I got no clue who Rassilon is, but I saw the Master die in Tenant's arms.  Moffat should have stayed dead, and they re-used one of those other female timelord villains old-timers mentioned in other threads.

I'm not quite sure of what the 3W operation is about.  Missy's making ghost cybermen, why?  She's making them from volunteers (given that it's obvious what will happen if Mickey, I mean Danny pushes the button).

Unless something double-weird is going on, if the dead really are tied to their body, this may be a hook to the last Torchwood series where people weren't dying, including if really horrible stuff happened to their bodies.  Thus, in similar (but different) fashion, Danny's link to his disemBody is continuation of that concept.


In other thoughts, it is strange that Danny can't think of anything else to say about Claire to prove he's really him, except the one thing he didn't get to say when Claire asked him in the beginning of the episode and he was hit by a car.


----------



## Morrus (Nov 2, 2014)

Interesting that the Cybermen aren't just brains now.

I agree; we'd known about them from trailers months ago. Otherwise those Cyberman eye/tear logos on the doors and stuff would have been a real cool "Oh!" moment.


----------



## Janx (Nov 2, 2014)

delericho said:


> There's an assumption there that this is the 18th incarnation of the Master (John Simm being the 17th). Given Moffat's love of timey-wimey stuff, this could very well be setting up for some future tragedy where the Doctor encounters the 'missing link' Master and does leave him for dead, thus effectively un-redeeming Missy.
> 
> Or it could be another plot by Rassilon - they captured the Master, tampered with his memory, forced a regeneration, and sent her back with another plan to free the council from their prison.
> 
> Or it could be simply what Morrus says: she's mad.




Here's a nugget of an idea.  You say the Master's on Regen 18 or so. And he's evil nuts mad.

Dr. Who is now on #13, and he's been a little "off"

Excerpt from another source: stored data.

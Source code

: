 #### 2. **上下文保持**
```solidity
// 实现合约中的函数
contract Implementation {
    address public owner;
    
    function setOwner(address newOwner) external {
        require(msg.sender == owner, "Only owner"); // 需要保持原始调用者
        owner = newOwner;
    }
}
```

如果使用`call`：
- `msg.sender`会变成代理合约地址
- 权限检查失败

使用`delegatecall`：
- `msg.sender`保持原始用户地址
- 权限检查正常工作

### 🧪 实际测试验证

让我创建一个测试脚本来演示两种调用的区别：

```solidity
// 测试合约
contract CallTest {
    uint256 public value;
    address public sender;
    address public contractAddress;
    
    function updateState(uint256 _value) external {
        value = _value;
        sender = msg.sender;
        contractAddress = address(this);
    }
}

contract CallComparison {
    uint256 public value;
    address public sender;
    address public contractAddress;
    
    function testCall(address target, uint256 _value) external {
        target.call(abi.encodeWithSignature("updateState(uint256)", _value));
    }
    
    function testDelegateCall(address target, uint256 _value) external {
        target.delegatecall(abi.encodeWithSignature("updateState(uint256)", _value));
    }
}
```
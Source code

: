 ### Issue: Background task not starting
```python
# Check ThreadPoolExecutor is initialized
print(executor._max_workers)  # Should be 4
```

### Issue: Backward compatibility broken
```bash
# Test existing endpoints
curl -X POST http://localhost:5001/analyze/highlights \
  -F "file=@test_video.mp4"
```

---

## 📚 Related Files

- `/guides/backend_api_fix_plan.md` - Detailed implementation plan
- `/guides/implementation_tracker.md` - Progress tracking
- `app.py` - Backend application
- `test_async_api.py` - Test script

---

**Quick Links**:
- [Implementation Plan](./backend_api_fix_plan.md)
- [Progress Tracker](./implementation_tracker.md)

What if the 12 regen limit isn't a limit, but a warning.  Timelords past their 12 regen shelf-life start to go sour.


----------



## delericho (Nov 2, 2014)

Janx said:


> Here's a nugget of an idea.  You say the Master's on Regen 18 or so. And he's evil nuts mad.
> 
> Dr. Who is now on #13, and he's been a little "off"
> 
> What if the 12 regen limit isn't a limit, but a warning.  Timelords past their 12 regen shelf-life start to go sour.




As an idea, I like it. But I can't see them going that route, because that means that the long-term future of the show would involve the main character becoming progressively more and more insane. Given the lukewarm response to Capaldi's "slightly off" Doctor, and the outright rejection of Colin Baker's unstable Sixth Doctor, I would be surprised if they wanted to follow that path.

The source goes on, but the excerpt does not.